What is needed:
Work out how many lines of the data contain "textbf" and reply with that number alone.

=== Records shown ===

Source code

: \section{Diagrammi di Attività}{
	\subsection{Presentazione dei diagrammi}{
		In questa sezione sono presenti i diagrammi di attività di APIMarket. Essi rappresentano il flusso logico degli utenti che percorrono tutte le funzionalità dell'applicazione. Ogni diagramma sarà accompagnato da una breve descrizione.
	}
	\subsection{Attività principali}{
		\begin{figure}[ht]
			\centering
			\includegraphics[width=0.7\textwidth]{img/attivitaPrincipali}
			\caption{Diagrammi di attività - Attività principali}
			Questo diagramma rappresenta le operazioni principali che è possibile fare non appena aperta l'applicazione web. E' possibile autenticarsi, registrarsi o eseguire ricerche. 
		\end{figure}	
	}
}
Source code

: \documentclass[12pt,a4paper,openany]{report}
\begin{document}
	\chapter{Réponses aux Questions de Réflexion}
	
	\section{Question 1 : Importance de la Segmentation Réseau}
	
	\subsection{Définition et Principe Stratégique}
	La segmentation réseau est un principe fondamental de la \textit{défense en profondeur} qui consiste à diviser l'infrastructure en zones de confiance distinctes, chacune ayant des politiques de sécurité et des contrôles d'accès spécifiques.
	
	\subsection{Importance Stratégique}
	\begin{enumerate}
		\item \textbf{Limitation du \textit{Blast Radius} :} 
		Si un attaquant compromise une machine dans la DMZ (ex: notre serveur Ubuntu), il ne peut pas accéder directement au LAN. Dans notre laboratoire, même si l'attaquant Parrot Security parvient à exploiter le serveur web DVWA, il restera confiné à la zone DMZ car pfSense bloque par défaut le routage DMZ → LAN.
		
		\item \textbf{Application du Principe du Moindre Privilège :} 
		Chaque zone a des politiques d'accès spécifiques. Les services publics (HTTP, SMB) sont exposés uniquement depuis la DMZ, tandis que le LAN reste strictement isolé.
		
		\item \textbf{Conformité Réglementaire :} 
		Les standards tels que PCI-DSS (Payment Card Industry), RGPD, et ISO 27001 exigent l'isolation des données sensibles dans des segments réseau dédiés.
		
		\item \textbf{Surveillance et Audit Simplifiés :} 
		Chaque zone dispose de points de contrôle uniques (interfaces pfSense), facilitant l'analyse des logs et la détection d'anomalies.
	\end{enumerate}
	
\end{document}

===

Result:
4